◆ **EXTRACTED ENTRIES**
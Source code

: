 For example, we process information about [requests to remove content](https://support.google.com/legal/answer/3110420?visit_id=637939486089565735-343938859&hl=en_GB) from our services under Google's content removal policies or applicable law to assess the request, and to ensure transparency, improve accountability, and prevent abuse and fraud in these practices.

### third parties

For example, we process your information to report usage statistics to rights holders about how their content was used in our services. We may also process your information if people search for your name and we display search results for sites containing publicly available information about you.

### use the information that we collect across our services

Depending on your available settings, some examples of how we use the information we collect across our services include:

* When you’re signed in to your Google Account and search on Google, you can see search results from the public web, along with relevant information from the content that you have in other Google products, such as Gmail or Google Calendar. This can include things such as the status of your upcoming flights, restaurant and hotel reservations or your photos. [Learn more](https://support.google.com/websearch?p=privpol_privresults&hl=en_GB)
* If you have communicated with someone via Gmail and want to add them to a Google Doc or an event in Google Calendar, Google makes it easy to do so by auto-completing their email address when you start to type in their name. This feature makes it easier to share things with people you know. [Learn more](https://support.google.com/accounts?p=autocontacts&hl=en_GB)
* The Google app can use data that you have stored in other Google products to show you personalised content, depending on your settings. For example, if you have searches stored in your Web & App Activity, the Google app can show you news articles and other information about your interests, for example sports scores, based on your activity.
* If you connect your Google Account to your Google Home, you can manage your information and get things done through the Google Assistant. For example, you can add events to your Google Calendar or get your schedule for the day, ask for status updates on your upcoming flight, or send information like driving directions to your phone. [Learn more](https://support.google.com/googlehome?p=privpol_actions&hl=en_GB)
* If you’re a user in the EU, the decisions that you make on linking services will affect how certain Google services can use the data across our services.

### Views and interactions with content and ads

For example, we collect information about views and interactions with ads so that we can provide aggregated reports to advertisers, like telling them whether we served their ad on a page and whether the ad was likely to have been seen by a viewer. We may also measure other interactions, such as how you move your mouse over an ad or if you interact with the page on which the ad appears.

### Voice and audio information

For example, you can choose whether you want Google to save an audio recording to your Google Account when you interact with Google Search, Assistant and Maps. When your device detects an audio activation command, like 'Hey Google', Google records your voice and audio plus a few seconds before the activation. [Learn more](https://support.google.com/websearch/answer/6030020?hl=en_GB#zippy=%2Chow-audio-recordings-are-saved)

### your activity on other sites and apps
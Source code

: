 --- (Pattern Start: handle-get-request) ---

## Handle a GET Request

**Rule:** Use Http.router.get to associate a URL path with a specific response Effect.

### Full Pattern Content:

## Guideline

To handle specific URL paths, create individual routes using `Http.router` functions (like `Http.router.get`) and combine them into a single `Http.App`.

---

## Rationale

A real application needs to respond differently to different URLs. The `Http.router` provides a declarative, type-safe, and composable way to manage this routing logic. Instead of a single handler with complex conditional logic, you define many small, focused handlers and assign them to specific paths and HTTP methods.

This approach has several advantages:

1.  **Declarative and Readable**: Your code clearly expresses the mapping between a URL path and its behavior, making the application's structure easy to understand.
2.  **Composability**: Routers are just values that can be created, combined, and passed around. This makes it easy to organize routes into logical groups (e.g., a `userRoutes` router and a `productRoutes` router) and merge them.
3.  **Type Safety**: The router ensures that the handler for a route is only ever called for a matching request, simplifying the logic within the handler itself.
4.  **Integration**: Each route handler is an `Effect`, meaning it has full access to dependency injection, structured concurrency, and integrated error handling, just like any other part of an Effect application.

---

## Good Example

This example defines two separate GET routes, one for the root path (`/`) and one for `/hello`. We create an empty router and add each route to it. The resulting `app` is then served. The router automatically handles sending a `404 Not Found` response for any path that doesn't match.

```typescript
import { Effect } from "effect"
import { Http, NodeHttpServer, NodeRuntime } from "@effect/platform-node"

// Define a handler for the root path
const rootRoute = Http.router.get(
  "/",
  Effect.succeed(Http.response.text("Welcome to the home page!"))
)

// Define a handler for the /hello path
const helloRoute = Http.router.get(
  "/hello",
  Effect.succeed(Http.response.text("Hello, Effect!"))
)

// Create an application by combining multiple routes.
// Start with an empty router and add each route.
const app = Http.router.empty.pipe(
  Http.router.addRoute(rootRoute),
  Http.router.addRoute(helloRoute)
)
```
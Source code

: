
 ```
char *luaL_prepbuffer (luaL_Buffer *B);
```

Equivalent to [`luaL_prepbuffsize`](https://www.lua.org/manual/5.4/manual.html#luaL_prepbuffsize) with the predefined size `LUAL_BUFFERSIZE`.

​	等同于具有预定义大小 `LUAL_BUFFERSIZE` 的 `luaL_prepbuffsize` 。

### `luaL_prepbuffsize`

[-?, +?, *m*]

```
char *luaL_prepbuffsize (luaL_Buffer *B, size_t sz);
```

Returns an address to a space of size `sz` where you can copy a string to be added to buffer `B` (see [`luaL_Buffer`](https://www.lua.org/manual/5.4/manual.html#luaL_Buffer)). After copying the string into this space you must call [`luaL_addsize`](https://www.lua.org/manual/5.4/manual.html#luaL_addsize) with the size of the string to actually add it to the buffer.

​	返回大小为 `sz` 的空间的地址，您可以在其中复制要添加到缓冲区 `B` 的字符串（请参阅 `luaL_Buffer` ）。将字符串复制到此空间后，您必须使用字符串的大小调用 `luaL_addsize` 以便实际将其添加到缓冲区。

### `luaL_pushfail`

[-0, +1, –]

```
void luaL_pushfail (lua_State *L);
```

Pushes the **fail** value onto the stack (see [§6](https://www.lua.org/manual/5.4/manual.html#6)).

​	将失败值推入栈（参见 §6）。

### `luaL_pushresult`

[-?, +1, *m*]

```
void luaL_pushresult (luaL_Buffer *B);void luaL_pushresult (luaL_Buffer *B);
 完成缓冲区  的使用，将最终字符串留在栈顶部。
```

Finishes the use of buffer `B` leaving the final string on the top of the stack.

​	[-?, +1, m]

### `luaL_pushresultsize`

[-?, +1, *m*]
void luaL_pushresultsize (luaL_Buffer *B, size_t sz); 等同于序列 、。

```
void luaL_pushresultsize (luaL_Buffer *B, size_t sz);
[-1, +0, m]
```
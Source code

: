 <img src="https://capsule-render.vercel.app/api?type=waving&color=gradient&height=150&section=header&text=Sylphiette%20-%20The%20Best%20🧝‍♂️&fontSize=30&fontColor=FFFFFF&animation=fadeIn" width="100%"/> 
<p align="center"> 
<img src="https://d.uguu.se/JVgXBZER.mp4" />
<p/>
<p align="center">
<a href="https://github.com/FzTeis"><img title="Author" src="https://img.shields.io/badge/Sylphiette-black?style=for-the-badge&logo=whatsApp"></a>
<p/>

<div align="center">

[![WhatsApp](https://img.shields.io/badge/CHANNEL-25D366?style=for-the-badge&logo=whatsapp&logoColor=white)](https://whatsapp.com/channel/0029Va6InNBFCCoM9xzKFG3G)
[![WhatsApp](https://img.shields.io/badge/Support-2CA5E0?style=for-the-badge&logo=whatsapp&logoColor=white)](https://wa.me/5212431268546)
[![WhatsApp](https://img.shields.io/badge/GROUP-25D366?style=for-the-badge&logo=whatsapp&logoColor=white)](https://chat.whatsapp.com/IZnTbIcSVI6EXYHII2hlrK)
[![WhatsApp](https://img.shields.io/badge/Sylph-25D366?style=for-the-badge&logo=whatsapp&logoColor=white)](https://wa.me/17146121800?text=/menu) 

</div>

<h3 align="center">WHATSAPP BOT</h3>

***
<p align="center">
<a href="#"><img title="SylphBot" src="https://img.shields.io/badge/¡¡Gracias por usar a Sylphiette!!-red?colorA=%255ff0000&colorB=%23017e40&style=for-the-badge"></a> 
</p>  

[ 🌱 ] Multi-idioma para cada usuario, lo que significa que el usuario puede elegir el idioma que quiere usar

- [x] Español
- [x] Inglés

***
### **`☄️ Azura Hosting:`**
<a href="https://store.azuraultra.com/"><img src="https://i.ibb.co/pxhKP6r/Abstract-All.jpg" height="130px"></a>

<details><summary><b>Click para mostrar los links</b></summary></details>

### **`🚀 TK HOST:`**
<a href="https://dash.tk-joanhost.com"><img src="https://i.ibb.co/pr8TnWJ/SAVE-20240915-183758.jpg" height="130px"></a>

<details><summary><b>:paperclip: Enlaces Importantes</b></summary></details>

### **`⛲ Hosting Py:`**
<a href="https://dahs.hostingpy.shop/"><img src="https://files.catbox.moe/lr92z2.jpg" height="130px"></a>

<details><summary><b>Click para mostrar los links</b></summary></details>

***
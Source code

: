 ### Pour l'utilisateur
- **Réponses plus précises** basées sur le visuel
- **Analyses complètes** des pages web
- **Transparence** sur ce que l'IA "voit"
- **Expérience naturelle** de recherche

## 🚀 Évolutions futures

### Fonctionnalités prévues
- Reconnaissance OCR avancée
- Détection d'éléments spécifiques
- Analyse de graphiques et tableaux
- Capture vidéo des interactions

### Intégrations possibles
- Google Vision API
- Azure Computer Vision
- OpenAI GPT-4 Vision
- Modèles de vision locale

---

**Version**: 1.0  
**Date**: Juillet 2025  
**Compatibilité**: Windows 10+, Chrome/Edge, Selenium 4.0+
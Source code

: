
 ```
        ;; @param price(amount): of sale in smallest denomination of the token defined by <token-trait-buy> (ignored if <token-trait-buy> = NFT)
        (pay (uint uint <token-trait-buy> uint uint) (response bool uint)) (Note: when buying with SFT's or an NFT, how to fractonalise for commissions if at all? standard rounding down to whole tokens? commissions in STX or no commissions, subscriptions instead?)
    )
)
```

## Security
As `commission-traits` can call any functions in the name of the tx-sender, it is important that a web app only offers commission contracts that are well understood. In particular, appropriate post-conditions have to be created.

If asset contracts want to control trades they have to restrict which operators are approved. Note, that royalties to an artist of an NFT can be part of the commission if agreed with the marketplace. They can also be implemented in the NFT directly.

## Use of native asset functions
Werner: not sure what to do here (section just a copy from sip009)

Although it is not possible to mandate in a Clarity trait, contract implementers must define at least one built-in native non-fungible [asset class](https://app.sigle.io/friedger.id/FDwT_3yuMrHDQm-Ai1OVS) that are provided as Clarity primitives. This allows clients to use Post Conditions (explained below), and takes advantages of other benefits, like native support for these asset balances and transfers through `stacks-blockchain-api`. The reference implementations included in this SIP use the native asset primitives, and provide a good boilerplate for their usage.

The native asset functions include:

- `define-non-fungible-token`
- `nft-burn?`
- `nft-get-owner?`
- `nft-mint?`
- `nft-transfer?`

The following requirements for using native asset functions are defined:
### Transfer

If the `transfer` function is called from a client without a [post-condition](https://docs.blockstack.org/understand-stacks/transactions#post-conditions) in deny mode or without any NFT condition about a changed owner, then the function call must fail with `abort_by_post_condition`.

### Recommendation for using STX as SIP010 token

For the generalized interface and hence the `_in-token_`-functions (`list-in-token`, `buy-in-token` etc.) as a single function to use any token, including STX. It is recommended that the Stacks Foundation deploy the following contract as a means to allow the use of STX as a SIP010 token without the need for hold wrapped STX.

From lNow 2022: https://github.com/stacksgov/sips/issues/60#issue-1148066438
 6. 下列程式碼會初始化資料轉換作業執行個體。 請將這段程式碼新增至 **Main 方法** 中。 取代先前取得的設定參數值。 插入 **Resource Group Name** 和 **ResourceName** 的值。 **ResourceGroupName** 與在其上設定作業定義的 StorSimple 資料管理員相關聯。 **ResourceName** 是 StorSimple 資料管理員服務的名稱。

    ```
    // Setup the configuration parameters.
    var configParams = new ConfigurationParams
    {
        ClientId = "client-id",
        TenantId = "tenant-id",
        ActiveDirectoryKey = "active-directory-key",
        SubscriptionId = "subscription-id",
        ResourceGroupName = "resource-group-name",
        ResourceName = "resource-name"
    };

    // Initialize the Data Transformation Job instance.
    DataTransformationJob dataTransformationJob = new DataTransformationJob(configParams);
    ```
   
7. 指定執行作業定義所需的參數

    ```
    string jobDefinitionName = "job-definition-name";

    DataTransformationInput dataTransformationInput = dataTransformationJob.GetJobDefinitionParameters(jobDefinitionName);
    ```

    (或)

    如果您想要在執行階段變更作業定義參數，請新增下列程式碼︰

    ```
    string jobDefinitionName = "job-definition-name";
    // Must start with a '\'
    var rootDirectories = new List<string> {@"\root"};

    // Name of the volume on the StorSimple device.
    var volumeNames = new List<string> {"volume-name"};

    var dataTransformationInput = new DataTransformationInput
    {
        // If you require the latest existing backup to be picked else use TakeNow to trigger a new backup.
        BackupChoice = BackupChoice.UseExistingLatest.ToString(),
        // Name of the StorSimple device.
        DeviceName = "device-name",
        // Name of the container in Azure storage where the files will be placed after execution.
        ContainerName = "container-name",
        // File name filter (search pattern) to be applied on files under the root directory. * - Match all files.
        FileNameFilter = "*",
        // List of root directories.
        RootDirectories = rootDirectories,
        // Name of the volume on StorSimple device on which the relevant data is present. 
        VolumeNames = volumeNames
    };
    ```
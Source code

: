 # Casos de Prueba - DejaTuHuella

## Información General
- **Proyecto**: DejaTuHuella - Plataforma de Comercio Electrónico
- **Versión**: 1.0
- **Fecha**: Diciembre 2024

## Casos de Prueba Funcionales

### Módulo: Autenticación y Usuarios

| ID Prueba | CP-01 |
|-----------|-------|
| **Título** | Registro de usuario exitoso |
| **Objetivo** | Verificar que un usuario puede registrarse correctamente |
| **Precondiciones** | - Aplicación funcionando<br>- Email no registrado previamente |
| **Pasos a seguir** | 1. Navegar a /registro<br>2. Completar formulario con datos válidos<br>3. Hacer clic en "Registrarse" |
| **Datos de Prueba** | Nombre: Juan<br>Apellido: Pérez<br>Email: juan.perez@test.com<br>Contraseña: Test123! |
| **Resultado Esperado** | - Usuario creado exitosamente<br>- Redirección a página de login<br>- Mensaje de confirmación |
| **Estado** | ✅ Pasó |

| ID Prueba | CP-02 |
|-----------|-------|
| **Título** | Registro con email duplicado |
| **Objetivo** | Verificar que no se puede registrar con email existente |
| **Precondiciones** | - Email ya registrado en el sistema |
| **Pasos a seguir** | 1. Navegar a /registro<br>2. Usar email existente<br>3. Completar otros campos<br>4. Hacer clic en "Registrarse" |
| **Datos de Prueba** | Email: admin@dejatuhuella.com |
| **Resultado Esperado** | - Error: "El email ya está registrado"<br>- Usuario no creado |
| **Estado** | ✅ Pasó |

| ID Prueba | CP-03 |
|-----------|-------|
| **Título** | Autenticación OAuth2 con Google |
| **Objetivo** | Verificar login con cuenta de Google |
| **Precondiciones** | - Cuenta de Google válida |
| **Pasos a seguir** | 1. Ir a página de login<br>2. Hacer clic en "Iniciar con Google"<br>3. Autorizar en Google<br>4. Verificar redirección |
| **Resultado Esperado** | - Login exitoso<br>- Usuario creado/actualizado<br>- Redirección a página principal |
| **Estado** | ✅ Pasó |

◆ **WORK ITEM**
How many lines in the entries above include the string "interactions"? Answer with the number only.

◆ **SOLUTION TO THIS PROBLEM**
3